Ceph RBD - ceph

Ceph is an open-source storage platform that stores its data in a storage cluster based on RADOS. It is highly scalable and, as a distributed system without a single point of failure, very reliable.

Ceph provides different components for block storage and for file systems.

Ceph RBD is Ceph’s block storage component that distributes data and workload across the Ceph cluster. It uses thin provisioning, which means that it is possible to over-commit resources.

Terminology

Ceph uses the term object for the data that it stores. The daemon that is responsible for storing and managing data is the Ceph OSD. Ceph’s storage is divided into pools, which are logical partitions for storing objects. They are also referred to as data pools, storage pools or OSD pools.

Ceph block devices are also called RBD images, and you can create snapshots and clones of these RBD images.

ceph driver in Incus

Note

To use the Ceph RBD driver, you must specify it as ceph. This is slightly misleading, because it uses only Ceph RBD (block storage) functionality, not full Ceph functionality. For storage volumes with content type filesystem (images, containers and custom file-system volumes), the ceph driver uses Ceph RBD images with a file system on top (see block.filesystem).

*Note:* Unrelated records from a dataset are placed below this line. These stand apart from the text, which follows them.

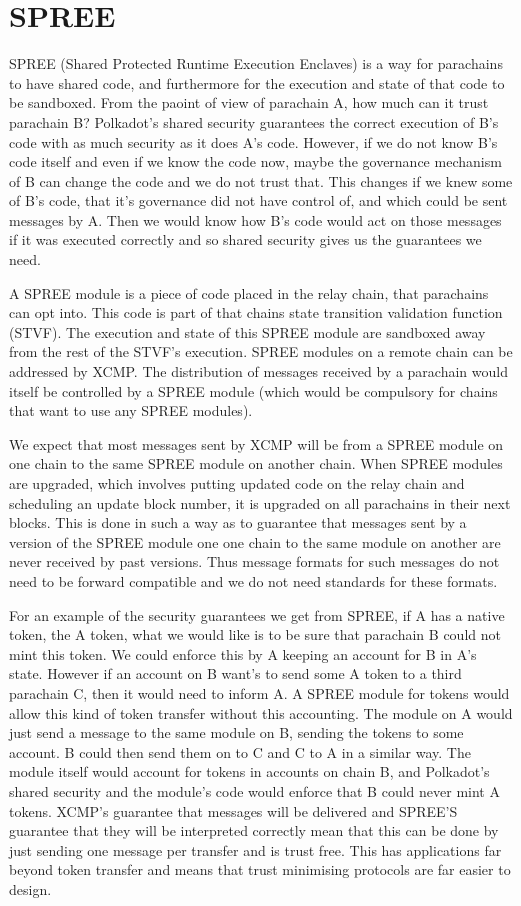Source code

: 
\section{SPREE} \label{sec:SPREE}

SPREE (Shared Protected Runtime Execution Enclaves) is a way for parachains to have shared code, and furthermore for the execution and state of that code to be sandboxed. From the paoint of view of parachain A, how much can it trust parachain B? Polkadot's shared security guarantees the correct execution of B's code with as much security as it does A's code. However, if we do not know B's code itself and even if we know the code now, maybe the governance mechanism of B can change the code and we do not trust that. This changes if we knew some of B's code, that it's governance did not have control of, and which could be sent messages by A. Then we would know how B's code would act on those messages if it was executed correctly and so shared security gives us the guarantees we need.

A SPREE module is a piece of code placed in the relay chain, that parachains can opt into. This code is part of that chains state transition validation function (STVF). The execution and state of this SPREE module are sandboxed away from the rest of the STVF's execution. SPREE modules on a remote chain can be addressed by XCMP. The distribution of messages received by a parachain would itself be controlled by a SPREE module (which would be compulsory for chains that want to use any SPREE modules). 

We expect that most messages sent by XCMP will be from a SPREE module on one chain to the same SPREE module on another chain. When SPREE modules are upgraded, which involves putting updated code on the relay chain and scheduling an update block number, it is upgraded on all parachains in their next blocks. This is done in such a way as to guarantee that messages sent by a version of the SPREE module one one chain to the same module on another are never received by past versions. Thus message formats for such messages do not need to be forward compatible and we do not need standards for these formats.

For an example of the security guarantees we get from SPREE, if A has a native token, the A token, what we would like is to be sure that parachain B could not mint this token. We could enforce this by A keeping an account for B in A's state. However if an account on B want's to send some A token to a third parachain C, then it would need to inform A. A SPREE module for tokens would allow this kind of token transfer without this accounting. The module on A would just send a message to the same module on B, sending the tokens to some account. B could then send them on to C and C to A in a similar way. The module itself would account for tokens in accounts on chain B, and Polkadot's shared security and the module's code would enforce that B could never mint A tokens. XCMP's guarantee that messages will be delivered and SPREE'S guarantee that they will be interpreted correctly mean that this can be done by just sending one message per transfer and is trust free. This has applications far beyond token transfer and means that trust minimising protocols are far easier to design.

Alternatively, you can use the CephFS driver to create storage volumes with content type filesystem.

Unlike other storage drivers, this driver does not set up the storage system but assumes that you already have a Ceph cluster installed.

This driver also behaves differently than other drivers in that it provides remote storage. As a result and depending on the internal network, storage access might be a bit slower than for local storage. On the other hand, using remote storage has big advantages in a cluster setup, because all cluster members have access to the same storage pools with the exact same contents, without the need to synchronize storage pools.

The ceph driver in Incus uses RBD images for images, and snapshots and clones to create instances and snapshots.

Incus assumes that it has full control over the OSD storage pool. Therefore, you should never maintain any file system entities that are not owned by Incus in an Incus OSD storage pool, because Incus might delete them.

Due to the way copy-on-write works in Ceph RBD, parent RBD images can’t be removed until all children are gone. As a result, Incus automatically renames any objects that are removed but still referenced. Such objects are kept with a zombie_ prefix until all references are gone and the object can safely be removed.

Limitations

The ceph driver has the following limitations:

Sharing custom volumes between instances

Custom storage volumes with content type filesystem can usually be shared between multiple instances different cluster members. However, because the Ceph RBD driver “simulates” volumes with content type filesystem by putting a file system on top of an RBD image, custom storage volumes can only be assigned to a single instance at a time. If you need to share a custom volume with content type filesystem, use the CephFS driver instead.

Sharing the OSD storage pool between installations

Sharing the same OSD storage pool between multiple Incus installations is not supported.

Using an OSD pool of type “erasure”

To use a Ceph OSD pool of type “erasure”, you must create the OSD pool beforehand. You must also create a separate OSD pool of type “replicated” that will be used for storing metadata. This is required because Ceph RBD does not support omap. To specify which pool is “erasure coded”, set the ceph.osd.data_pool_name configuration option to the erasure coded pool name and the source configuration option to the replicated pool name.

Configuration options

The following configuration options are available for storage pools that use the ceph driver and for storage volumes in these pools.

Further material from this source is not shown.